(Data excerpts)
---------------

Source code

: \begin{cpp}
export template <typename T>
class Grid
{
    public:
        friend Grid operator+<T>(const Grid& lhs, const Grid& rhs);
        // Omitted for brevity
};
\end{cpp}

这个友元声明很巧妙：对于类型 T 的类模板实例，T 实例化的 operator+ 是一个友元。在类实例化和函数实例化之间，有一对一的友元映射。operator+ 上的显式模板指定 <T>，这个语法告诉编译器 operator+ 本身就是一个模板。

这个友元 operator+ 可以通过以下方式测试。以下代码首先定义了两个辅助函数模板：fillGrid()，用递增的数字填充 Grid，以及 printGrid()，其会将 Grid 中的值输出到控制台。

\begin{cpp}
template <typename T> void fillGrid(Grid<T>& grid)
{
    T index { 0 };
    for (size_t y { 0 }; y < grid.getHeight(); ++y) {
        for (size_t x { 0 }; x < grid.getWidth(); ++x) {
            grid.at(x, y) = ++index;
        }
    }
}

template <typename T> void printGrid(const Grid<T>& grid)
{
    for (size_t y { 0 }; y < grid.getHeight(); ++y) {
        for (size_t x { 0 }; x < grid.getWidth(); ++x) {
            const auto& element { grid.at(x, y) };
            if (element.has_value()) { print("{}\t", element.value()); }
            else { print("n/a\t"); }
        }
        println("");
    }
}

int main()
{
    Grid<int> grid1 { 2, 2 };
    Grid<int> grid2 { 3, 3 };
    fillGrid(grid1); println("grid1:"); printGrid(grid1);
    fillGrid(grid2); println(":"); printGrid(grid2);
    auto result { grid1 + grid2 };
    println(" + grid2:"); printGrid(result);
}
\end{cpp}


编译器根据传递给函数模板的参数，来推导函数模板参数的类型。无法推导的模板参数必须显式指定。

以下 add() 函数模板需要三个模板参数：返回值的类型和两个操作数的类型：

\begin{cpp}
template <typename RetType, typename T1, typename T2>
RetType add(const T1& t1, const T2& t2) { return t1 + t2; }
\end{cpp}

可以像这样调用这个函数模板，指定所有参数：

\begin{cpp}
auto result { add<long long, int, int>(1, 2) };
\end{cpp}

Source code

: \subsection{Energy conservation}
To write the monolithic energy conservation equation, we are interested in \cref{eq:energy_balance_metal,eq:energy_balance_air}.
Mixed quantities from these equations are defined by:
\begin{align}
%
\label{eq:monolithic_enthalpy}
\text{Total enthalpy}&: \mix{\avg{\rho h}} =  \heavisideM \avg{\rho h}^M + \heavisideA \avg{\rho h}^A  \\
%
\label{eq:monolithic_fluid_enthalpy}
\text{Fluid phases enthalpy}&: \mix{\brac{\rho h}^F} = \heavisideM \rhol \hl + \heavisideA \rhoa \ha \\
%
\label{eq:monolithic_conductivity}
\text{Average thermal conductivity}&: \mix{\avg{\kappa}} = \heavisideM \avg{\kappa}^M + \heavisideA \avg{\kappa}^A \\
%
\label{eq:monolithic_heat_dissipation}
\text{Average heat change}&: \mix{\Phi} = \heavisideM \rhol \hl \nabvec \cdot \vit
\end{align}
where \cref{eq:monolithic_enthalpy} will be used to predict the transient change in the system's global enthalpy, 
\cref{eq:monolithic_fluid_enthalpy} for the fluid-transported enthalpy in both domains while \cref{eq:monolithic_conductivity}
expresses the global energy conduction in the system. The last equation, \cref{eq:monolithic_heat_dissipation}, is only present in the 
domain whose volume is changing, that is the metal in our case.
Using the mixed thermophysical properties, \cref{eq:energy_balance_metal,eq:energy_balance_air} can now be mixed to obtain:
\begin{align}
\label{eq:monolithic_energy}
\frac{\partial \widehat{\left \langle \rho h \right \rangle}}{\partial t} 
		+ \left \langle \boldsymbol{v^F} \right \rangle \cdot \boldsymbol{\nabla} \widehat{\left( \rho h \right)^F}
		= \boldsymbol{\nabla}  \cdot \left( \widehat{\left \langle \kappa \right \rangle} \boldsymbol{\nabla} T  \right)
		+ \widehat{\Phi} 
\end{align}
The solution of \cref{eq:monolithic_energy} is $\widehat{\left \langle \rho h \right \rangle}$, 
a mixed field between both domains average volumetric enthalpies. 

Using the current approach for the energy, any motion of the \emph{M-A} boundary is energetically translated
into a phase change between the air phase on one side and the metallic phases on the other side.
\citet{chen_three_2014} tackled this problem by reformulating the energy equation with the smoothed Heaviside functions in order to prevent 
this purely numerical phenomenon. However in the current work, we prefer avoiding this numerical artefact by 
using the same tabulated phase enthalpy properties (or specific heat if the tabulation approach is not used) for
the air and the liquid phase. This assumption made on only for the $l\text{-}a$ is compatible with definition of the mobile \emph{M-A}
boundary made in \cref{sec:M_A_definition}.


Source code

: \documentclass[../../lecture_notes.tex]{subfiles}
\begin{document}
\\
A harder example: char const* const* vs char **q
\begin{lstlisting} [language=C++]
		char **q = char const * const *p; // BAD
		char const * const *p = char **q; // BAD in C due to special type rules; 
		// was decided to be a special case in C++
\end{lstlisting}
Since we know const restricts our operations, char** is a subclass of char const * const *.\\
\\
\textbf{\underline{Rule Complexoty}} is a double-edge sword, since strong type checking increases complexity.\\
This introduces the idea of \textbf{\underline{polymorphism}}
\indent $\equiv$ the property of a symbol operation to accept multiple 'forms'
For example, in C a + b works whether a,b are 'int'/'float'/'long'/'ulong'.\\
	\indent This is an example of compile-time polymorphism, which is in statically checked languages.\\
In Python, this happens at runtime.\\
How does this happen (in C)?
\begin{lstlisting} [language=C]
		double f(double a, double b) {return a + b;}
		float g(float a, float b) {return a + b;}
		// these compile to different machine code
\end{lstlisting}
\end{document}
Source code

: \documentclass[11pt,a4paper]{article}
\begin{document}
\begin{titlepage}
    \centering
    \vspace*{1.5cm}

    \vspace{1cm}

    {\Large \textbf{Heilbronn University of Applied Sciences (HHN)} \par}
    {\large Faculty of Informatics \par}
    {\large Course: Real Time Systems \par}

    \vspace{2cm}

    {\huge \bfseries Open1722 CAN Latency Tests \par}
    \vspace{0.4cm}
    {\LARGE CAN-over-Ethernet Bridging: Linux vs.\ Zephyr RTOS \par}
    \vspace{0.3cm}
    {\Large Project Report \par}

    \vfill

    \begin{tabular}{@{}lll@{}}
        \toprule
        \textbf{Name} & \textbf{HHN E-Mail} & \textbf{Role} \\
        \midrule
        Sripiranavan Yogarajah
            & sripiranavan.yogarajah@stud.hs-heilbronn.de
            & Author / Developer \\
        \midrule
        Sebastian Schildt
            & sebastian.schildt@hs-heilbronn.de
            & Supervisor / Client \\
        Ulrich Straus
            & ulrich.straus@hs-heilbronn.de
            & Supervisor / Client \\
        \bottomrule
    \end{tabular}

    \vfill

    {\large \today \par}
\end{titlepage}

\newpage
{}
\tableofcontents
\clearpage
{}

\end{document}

---------------

Check each line above for the string "between" and copy the ones that have it.

a mixed field between both domains average volumetric enthalpies. 
into a phase change between the air phase on one side and the metallic phases on the other side.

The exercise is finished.